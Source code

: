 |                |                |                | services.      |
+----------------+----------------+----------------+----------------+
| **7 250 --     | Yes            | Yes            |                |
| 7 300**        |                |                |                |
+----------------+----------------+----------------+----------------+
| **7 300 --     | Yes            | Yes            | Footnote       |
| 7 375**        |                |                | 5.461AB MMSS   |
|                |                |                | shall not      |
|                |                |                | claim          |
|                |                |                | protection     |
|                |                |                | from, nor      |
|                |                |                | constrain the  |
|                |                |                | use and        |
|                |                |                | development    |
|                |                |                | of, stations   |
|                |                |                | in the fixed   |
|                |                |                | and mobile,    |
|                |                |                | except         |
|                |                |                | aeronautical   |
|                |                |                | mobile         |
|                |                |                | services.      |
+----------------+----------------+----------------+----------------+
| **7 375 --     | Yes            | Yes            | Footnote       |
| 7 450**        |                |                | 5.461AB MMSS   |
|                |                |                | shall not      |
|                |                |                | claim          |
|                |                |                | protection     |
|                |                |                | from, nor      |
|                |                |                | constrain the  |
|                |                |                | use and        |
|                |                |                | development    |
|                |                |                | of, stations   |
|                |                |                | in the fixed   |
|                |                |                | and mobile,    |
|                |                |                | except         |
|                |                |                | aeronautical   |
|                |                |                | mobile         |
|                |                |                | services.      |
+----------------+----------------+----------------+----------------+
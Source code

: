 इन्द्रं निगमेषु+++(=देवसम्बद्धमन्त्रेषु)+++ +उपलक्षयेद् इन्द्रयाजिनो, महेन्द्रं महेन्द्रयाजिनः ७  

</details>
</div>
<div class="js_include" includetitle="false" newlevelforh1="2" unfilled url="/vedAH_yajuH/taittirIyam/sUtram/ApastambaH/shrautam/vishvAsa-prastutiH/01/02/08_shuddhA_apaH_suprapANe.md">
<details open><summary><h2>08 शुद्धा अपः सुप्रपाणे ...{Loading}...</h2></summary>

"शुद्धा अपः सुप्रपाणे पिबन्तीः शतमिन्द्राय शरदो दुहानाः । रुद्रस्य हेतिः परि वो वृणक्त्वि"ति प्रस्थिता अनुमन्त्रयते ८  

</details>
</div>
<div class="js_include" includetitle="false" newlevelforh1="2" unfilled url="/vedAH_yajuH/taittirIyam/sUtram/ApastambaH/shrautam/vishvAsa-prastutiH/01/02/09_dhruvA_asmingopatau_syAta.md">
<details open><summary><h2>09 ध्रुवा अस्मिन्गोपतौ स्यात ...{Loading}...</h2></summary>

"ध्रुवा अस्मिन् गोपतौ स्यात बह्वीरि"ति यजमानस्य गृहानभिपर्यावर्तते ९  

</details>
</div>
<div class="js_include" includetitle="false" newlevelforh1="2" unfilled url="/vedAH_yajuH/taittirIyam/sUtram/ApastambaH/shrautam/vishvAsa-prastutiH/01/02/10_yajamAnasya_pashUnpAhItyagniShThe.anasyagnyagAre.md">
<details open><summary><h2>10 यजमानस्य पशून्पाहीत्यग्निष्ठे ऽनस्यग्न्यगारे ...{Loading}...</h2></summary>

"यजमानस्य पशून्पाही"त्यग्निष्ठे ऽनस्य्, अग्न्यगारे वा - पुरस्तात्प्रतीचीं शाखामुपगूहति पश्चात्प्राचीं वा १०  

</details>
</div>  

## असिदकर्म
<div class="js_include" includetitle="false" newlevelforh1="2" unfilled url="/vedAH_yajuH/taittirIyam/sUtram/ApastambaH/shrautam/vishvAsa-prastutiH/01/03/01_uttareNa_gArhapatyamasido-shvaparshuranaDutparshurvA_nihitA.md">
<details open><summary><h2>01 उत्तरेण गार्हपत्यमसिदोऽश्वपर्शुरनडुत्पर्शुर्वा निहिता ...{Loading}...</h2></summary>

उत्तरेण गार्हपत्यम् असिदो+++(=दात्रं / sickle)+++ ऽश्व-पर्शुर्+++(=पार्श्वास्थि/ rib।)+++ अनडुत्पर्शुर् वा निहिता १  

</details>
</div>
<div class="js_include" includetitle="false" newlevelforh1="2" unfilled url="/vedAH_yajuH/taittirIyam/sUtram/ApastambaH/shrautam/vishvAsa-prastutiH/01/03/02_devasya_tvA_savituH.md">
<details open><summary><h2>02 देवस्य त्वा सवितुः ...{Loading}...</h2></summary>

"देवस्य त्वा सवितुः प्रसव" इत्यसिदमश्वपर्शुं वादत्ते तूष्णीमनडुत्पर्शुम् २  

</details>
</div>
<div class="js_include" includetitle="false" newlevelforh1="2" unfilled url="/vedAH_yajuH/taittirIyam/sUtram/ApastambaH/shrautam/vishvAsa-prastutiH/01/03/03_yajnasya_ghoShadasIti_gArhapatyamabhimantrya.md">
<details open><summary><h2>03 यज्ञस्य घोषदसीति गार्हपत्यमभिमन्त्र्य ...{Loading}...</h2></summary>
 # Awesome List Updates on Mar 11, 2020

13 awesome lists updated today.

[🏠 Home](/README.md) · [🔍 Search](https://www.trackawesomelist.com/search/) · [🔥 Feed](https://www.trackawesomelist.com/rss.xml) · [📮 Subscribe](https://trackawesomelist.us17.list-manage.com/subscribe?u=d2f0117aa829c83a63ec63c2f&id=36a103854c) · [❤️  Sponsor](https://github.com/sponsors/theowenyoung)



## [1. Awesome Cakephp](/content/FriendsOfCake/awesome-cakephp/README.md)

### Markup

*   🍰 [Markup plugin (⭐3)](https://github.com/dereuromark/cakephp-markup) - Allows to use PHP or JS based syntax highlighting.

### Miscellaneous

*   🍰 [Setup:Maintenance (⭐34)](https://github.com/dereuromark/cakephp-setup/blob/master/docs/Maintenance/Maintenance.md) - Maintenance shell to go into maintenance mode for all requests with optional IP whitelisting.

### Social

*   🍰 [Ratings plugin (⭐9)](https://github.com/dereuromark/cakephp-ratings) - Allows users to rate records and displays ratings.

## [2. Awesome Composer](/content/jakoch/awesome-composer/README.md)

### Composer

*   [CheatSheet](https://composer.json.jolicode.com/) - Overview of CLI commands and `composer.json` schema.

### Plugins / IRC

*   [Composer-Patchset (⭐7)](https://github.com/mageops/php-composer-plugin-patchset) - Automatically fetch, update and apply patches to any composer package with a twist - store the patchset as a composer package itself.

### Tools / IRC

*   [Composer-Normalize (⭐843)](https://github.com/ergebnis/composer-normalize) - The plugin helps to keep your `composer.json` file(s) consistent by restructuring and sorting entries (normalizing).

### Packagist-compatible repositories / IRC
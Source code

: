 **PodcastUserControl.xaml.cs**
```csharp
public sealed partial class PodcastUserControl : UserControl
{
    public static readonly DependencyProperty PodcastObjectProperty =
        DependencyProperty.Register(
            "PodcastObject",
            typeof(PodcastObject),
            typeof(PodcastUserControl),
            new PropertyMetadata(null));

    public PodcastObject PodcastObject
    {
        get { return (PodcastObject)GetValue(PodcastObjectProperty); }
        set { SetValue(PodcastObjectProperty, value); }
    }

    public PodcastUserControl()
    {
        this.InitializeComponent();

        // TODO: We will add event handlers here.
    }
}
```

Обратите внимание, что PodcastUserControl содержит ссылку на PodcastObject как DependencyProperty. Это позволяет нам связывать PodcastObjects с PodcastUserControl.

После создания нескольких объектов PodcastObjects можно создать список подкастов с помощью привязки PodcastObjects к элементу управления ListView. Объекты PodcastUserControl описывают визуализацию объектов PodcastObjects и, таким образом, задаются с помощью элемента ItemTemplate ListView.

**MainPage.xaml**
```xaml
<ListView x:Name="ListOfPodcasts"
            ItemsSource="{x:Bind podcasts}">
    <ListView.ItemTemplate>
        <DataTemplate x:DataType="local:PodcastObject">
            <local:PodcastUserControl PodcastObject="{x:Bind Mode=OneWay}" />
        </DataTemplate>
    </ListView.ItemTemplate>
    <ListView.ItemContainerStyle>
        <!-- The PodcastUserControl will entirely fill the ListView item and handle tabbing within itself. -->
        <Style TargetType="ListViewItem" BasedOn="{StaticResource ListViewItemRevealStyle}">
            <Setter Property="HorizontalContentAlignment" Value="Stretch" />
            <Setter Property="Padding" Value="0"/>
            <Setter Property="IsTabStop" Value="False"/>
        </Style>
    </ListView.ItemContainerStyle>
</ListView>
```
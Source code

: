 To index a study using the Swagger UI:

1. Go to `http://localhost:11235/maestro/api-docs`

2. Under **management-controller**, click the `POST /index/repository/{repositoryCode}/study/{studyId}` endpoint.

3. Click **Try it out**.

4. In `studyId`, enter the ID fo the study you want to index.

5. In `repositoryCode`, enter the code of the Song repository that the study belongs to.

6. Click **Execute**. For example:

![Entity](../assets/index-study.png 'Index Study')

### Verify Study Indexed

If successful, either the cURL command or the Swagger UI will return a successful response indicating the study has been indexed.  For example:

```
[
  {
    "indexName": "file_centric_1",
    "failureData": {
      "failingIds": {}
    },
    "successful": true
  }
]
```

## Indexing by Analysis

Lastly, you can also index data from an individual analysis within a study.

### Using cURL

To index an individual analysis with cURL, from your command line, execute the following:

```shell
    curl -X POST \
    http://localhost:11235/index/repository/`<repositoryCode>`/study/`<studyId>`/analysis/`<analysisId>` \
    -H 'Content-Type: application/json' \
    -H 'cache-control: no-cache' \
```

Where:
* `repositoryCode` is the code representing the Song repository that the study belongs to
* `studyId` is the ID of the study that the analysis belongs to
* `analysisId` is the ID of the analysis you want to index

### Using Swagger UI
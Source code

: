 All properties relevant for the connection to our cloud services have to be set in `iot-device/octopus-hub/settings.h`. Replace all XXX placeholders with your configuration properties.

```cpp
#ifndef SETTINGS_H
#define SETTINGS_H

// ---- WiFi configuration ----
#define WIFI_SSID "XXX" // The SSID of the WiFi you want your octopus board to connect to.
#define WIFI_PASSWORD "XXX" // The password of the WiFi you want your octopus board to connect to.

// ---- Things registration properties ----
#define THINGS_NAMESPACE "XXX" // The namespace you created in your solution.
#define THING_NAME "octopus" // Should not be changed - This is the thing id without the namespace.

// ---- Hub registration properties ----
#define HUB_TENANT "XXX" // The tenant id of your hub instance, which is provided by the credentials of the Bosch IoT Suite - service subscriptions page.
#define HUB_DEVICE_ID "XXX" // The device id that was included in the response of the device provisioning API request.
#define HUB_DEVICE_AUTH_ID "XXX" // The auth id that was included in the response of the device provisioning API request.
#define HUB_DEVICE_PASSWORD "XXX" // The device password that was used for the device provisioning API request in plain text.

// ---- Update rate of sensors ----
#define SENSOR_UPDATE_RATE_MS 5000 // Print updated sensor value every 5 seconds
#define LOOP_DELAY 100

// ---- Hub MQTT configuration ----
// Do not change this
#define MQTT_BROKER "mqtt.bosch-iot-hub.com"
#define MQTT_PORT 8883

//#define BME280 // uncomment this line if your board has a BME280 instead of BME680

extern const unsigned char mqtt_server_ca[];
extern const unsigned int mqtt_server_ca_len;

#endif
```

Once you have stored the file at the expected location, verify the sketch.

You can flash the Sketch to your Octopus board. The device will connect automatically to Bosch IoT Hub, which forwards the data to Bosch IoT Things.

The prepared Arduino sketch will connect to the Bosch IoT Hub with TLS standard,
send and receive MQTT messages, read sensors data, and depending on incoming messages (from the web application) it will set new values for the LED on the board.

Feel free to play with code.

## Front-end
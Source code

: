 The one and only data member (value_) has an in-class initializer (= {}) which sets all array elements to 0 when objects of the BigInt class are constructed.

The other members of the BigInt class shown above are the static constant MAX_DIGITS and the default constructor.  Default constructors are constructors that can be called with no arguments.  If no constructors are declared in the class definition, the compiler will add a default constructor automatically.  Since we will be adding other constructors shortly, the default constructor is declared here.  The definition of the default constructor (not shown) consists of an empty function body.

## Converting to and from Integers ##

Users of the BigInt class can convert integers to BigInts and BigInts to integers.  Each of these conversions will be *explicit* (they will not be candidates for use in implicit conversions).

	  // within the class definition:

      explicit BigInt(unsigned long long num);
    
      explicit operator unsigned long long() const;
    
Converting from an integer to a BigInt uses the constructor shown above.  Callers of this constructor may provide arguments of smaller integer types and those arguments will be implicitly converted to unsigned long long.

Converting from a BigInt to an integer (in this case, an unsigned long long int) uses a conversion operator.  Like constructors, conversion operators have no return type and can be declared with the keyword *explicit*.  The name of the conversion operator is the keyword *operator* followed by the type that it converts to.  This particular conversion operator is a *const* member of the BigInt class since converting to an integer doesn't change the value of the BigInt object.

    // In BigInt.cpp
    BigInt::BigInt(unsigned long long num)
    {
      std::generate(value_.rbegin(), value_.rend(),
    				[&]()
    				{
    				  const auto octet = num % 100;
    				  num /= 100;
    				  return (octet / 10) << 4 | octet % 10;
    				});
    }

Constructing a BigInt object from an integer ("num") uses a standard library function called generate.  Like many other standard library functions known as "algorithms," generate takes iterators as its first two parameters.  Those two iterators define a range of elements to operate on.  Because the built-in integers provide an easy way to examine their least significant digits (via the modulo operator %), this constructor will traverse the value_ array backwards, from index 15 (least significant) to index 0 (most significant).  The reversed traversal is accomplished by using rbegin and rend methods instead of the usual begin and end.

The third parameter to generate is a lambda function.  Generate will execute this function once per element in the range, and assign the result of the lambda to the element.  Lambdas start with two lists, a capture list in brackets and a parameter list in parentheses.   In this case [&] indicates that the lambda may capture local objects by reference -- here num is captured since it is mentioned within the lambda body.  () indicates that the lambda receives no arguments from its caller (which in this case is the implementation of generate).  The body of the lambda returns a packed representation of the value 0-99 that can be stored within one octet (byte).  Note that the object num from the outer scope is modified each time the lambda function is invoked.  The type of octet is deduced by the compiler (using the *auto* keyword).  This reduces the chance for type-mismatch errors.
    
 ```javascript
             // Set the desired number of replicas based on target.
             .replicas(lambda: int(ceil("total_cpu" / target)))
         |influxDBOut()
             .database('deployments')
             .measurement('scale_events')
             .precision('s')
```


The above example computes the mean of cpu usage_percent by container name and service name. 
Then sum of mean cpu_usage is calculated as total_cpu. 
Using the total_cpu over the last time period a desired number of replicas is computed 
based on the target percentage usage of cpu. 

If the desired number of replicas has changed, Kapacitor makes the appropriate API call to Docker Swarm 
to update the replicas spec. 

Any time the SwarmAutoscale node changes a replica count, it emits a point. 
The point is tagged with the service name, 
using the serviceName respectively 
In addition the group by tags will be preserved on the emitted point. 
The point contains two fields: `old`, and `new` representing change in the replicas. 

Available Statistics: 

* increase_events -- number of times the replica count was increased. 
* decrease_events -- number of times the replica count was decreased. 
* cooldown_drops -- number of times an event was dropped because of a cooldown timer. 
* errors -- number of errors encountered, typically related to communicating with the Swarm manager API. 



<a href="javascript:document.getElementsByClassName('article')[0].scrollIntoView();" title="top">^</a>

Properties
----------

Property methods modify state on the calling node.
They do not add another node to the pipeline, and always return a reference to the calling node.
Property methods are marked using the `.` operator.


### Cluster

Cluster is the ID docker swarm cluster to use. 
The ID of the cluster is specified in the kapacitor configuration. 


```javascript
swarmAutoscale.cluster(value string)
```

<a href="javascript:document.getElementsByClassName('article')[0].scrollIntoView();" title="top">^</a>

> Your goal
Tally the lines in the entries above that hold the string "called" and state the tally alone.

> Written answer
2